All communications between you and your therapist will be held in strict confidence unless you provide written permission to release information about your treatment. If you participate in marital or family therapy, your therapist will not disclose confidential information about your treatment unless all person(s) who participated in the treatment with you provide their written authorization to release. (In addition, your therapist will not disclose information communicated privately to him or her by one family member, to any other family member without written permission). Confidentiality also includes group supervision where our team of clinicians meet on a weekly basis with their Clinical Supervisor to discuss their client’s treatment. We do our best to use the least amount of our clients’ identifying information.
There are exceptions to confidentiality. For example, therapists are required to report instances of suspected child, dependent adult or elder abuse. Therapists may also be required or permitted to break confidentiality when they have determined that a patient presents a serious danger of physical violence to another person or when a patient is dangerous to him or herself.
If you participate in marital or family therapy, your therapist will not disclose confidential information about your treatment unless all person(s) who participated in the treatment with you provide their written authorization to release such information. However, it is important that you know that your therapist utilizes a “no-secrets” policy when conducting family or marital/couples therapy. This means that if you participate in family, and/or marital/couples therapy, your therapist is permitted to use information obtained in an individual session that you may have had with him or her, when working with other members of your family.
Please feel free to ask your therapist about his or her “no secrets” policy and how it may apply to you.
Minors and Confidentiality
Communications between therapists and patients who are minors (under the age of 18) are confidential. However, parents and other guardians who provide authorization for their child’s treatment are often involved in their treatment. Consequently, your therapist, in the exercise of his or her professional judgment, may discuss the treatment progress of a minor patient with the parent or caretaker. Patients who are minors and their parents are urged to discuss any questions or concerns that they have on this topic with their therapist.
Sessions are typically scheduled to occur one time per week at the same time and day if possible. Your therapist may suggest a different amount of therapy depending on the nature and severity of your concerns. Your consistent attendance greatly contributes to a successful outcome. In order to cancel or reschedule an appointment, you are expected to notify your therapist at least 24 hours in advance of your appointment. If you do not provide your therapist with at least 24 hours’ notice in advance, you are responsible for payment for the missed session. Please understand that your insurance company will not pay for missed or canceled sessions. For individuals who are receiving therapy free of charge, therapeutic services will be terminated if individual does not give notice of a cancellation for three scheduled sessions. If this occurs, the therapist will provide their former client with at least three therapist referrals.

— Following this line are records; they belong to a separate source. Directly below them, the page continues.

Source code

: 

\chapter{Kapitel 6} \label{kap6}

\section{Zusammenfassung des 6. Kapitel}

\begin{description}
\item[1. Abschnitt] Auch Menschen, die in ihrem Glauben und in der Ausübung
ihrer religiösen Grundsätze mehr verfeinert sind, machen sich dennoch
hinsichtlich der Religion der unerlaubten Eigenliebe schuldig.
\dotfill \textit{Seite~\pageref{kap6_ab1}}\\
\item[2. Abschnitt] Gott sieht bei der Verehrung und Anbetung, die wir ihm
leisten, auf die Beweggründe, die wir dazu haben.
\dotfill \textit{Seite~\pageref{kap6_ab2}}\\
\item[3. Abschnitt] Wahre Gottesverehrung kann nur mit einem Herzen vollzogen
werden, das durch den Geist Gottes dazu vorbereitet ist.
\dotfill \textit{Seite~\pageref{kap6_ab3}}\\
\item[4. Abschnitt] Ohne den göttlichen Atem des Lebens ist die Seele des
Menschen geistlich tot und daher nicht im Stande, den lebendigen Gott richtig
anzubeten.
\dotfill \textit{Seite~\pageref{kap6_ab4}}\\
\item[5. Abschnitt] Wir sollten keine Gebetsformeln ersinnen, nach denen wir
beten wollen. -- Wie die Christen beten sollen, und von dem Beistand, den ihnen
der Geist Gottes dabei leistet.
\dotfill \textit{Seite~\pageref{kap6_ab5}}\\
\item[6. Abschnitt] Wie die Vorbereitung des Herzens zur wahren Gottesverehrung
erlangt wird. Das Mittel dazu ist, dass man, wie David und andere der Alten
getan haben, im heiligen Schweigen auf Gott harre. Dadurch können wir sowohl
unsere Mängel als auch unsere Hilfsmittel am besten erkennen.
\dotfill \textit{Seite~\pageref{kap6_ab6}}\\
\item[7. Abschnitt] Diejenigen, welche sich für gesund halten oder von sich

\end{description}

You are welcome to phone your therapist in between sessions. However, as a general rule, it is our belief that important issues are better addressed within regularly scheduled sessions. You may leave a message for your therapist at any time on his/her confidential voicemail. If you wish your therapist to return your call, please be sure to leave your name and phone number(s), along with a brief message concerning the nature of your call. Non-urgent phone calls are returned during the therapist’s normal workdays within 24 hours. If you have an urgent need to speak with your therapist, please indicate that fact in your message and follow any instructions that are provided by your therapist’s voicemail.
In the event of a medical or psychiatric emergency or an emergency involving a threat to your safety or the safety of others, please call 911 to request emergency assistance.
Please be sure to leave your name and phone number(s), along with a brief message concerning the nature of your call.
You should be aware that your therapist is generally available to return phone calls within approximately 24 hours.
Your therapist is not able to return phone calls after 7pm unless an agreement has been made between you and your therapist.
If you have an urgent need to speak with your therapist, please indicate that fact in your message and follow any instructions that are provided by your therapist’s voicemail message. In the event of a medical or psychiatric emergency or an emergency involving a threat to your safety or the safety of others, please call 911 to request emergency assistance.
Sensitive, clinical information is to be discussed over the phone or in-person as deemed appropriate by the therapist. For appropriate e-mail or text communication therapist will respond to your e-mail or text within 24 hours. Potential risks of using electronic communication may include but are not limited to; inadvertent sending of an e-mail or text containing confidential information to the wrong recipient, theft or loss of the computer, laptop or mobile device storing confidential information, and interception by an unauthorized third party through an unsecured network. E-mail messages may contain viruses or other defects and it is your responsibility to ensure that it is virus-free. In addition, e-mail or text communication may become part of the clinical record. You may be charged for time the therapist spends reading and responding e-mail or text messages.
The length of your treatment and the timing of the eventual termination of your treatment depend on the specifics of your treatment plan and the progress you achieve. It is a good idea to plan for your termination, in collaboration with your therapist. Your therapist will discuss a plan for termination with you as you approach the completion of your treatment goals. You may discontinue therapy at any time. If you or your therapist determines that you are not benefiting from treatment, either of you may elect to initiate a discussion of your treatment alternatives. Treatment alternatives may include, among other possibilities, referral, changing your treatment plan, or terminating your therapy. Your signature indicates that you have read this agreement for services carefully and understand its contents.